It is well known (by Schwarz-Christoffel) that if $k \in (0,1)$, then the Jacobi elliptic function $\mathrm{sn}(\cdot,k)$ provides a biholomorphic map from the rectangle $(-K(k),K(k)) \times (0,K'(k))$ to the upper half plane, $\mathbb{R} \times (0,\infty)$. Here, $K(k)$ is the complete elliptic integral of the first kind and $K'(k)=K(\sqrt{1-k^2})$. Using this, I have been able to show that $z \mapsto \frac{\mathbb{dc}(z,k)-\sqrt{k}}{\mathrm{dc}(z,k)+\sqrt{k}} = \frac{\mathrm{dn}(z,k)-\sqrt{k}\mathrm{cn}(z,k)}{\mathrm{dn}(z,k)+\sqrt{k}cn(z,k)}$ provides a biholomorphic map from the rectangle to the doubly slit disk $\mathbb{D}^1 \setminus \left(\left(-1,-\frac{1-\sqrt{k}}{1+\sqrt{k}}\right] \cup \left[\frac{1-\sqrt{k}}{1+\sqrt{k}},1\right)\right)$ that maps the point $iK'(k)/2$ (the center of the rectangle) to the origin, the edges $[-K(k),K(k)] \times \{0\}$ and $[-K(k),K(k)] \times \{K'(k)\}$ to the slits, and finally the edges $\{-K(k)\} \times [0,K'(k)]$ and $\{K(k)\} \times [0,K'(k)]$ to $\mathbb{S}^1$.
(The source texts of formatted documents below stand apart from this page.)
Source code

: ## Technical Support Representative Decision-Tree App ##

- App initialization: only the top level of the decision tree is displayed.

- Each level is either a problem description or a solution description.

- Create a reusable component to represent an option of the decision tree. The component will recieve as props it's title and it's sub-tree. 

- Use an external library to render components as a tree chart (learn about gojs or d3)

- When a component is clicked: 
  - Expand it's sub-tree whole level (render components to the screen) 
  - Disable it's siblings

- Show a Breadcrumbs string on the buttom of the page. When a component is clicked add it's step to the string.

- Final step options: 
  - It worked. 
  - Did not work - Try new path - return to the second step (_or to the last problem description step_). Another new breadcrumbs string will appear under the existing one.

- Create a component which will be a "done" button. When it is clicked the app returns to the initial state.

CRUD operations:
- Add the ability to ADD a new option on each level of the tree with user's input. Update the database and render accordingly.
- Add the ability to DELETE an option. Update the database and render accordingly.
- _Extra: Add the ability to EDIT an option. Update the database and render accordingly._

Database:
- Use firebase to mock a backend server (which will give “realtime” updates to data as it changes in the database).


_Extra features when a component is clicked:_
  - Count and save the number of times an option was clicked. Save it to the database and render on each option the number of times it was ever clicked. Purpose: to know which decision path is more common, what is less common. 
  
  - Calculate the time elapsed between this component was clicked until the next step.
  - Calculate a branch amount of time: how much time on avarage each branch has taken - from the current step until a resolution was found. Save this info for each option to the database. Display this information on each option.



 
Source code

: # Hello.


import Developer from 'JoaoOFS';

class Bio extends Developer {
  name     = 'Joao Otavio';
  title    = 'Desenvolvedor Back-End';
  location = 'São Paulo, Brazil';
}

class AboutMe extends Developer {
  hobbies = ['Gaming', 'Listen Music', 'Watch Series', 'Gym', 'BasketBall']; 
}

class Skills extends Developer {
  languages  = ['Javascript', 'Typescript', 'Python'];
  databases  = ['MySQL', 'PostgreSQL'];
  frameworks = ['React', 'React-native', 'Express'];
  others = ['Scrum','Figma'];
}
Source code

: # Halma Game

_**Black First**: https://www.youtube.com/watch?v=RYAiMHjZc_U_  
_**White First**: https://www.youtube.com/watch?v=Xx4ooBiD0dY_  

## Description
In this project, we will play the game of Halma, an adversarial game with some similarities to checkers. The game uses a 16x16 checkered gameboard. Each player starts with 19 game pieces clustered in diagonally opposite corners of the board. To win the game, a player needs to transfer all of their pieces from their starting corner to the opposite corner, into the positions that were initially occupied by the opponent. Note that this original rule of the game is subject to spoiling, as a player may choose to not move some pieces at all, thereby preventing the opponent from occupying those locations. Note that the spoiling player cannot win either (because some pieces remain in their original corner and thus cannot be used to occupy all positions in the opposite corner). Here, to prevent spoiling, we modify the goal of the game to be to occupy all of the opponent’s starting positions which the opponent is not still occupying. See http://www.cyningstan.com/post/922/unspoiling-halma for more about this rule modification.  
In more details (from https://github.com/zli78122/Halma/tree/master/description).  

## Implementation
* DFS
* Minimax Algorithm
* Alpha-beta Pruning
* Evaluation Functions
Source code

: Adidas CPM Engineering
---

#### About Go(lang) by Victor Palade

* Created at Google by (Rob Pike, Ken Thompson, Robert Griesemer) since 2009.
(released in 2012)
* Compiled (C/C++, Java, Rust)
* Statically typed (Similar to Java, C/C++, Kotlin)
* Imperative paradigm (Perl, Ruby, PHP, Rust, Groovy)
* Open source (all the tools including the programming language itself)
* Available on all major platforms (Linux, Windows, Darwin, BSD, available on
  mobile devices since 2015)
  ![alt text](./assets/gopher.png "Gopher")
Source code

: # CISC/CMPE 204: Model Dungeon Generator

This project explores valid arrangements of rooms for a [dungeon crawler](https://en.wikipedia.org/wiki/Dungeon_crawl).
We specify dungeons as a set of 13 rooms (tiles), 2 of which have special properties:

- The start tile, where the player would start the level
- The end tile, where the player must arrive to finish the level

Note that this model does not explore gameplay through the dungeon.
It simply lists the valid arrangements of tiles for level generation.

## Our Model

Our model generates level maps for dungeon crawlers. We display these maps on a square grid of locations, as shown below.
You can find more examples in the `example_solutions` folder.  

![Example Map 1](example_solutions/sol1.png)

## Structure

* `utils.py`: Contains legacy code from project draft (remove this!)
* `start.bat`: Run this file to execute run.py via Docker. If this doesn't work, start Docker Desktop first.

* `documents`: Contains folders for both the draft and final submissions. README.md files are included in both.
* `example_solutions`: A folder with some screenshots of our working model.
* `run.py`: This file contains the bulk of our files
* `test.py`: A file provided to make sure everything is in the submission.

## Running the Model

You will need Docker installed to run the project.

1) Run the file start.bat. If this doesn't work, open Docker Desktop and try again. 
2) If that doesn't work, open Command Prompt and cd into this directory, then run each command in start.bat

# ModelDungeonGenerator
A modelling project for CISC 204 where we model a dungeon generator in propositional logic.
I require something more, namely (at least nearly) the same thing, but mapping a point $z_0$ (all of the form $z_0=x_0+ iK'(k)/2$ suffices) in the rectangle to the origin instead. I do not necessarily require the slits in the disk to be of equal length or lying on the same line, but I still need the left and right edges sent to slits (orthogonal to the unit circle) and the bottom and top edges to the unit circle.
All my attempts at this have failed, and I'm starting to think that such a map may not exist (or be accessible). However, complex analysis is not my area, so that's why I'm posting here. Does anyone know if this is possible?
From a map as you are looking for, one could obtain a biholomorphic map of $\mathbb D^1$ to itself that extends continuously to four points of the boundary (corresponding to the vertices of the rectangle) and leaves theses fixed. As we know all automorphisms of $\mathbb D^1$, this is not possible.